## [Exercise requirements]
From top to bottom, retype the data exactly, passing over any picture.

START Data supplied

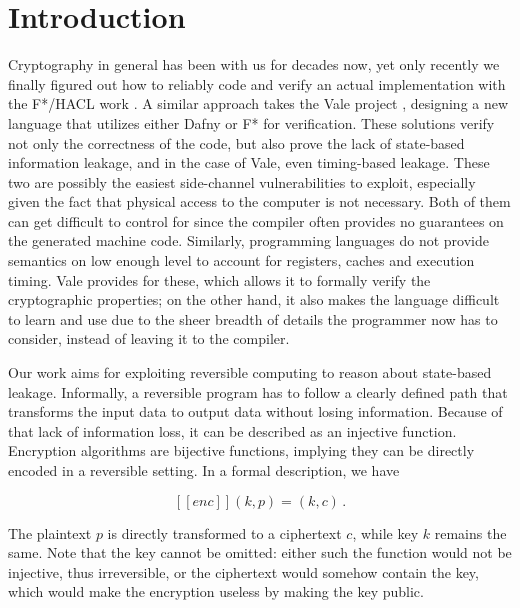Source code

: \documentclass[a4paper,10pt,openright]{memoir}
\def\enc{\ensuremath{\mathit{enc}}}
\newcommand{\exe}[1]{\ensuremath{[\![#1]\!]}}
\begin{document}
\chapter{Introduction}


Cryptography in general has been with us for decades now, yet only 
recently we finally figured out how to reliably code and verify an 
actual implementation with the F*/HACL work \cite{ProtzenkoEtal:2017}. 
A similar approach takes the Vale project \cite{BondEtal:2017:Vale}, 
designing a new language that utilizes either Dafny or F* for 
verification. These solutions verify not only the correctness of the 
code, but also prove the lack of state-based information leakage, and 
in the case of Vale, even timing-based leakage. These two are possibly 
the easiest side-channel vulnerabilities to exploit, especially given 
the fact that physical access to the computer is not necessary. Both of 
them can get difficult to control for since the compiler often provides 
no guarantees on the generated machine code. Similarly, programming 
languages do not provide semantics on low enough level to account for 
registers, caches and execution timing. Vale provides for these, which 
allows it to formally verify the cryptographic properties; on the other 
hand, it also makes the language difficult to learn and use due to the 
sheer breadth of details the programmer now has to consider, instead of 
leaving it to the compiler.

Our work aims for exploiting reversible computing to reason about 
state-based leakage. Informally, a reversible program has to follow a 
clearly defined path that transforms the input data to output data 
without losing information. Because of that lack of information loss, 
it can be described as an injective function. Encryption algorithms are 
bijective functions, implying they can be directly encoded in a 
reversible setting. In a formal description, we have

$$
\exe{\enc}(k,p) = (k,c) \,.
$$

The plaintext $p$ is directly transformed to a ciphertext $c$, while 
key $k$ remains the same. Note that the key cannot be omitted: either 
such the function would not be injective, thus irreversible, or the 
ciphertext would somehow contain the key, which would make the 
encryption useless by making the key public. 
\end{document}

END Data supplied

## [Task response]
Source code

: \documentclass[a4paper,10pt,openright]{memoir}
\def\enc{\ensuremath{\mathit{enc}}}
\newcommand{\exe}[1]{\ensuremath{[\![#1]\!]}}
\begin{document}
\chapter{Introduction}


Cryptography in general has been with us for decades now, yet only 
recently we finally figured out how to reliably code and verify an 
actual implementation with the F*/HACL work \cite{ProtzenkoEtal:2017}. 
A similar approach takes the Vale project \cite{BondEtal:2017:Vale}, 
designing a new language that utilizes either Dafny or F* for 
verification. These solutions verify not only the correctness of the 
code, but also prove the lack of state-based information leakage, and 
in the case of Vale, even timing-based leakage. These two are possibly 
the easiest side-channel vulnerabilities to exploit, especially given 
the fact that physical access to the computer is not necessary. Both of 
them can get difficult to control for since the compiler often provides 
no guarantees on the generated machine code. Similarly, programming 
languages do not provide semantics on low enough level to account for 
registers, caches and execution timing. Vale provides for these, which 
allows it to formally verify the cryptographic properties; on the other 
hand, it also makes the language difficult to learn and use due to the 
sheer breadth of details the programmer now has to consider, instead of 
leaving it to the compiler.

Our work aims for exploiting reversible computing to reason about 
state-based leakage. Informally, a reversible program has to follow a 
clearly defined path that transforms the input data to output data 
without losing information. Because of that lack of information loss, 
it can be described as an injective function. Encryption algorithms are 
bijective functions, implying they can be directly encoded in a 
reversible setting. In a formal description, we have

$$
\exe{\enc}(k,p) = (k,c) \,.
$$

The plaintext $p$ is directly transformed to a ciphertext $c$, while 
key $k$ remains the same. Note that the key cannot be omitted: either 
such the function would not be injective, thus irreversible, or the 
ciphertext would somehow contain the key, which would make the 
encryption useless by making the key public. 
\end{document}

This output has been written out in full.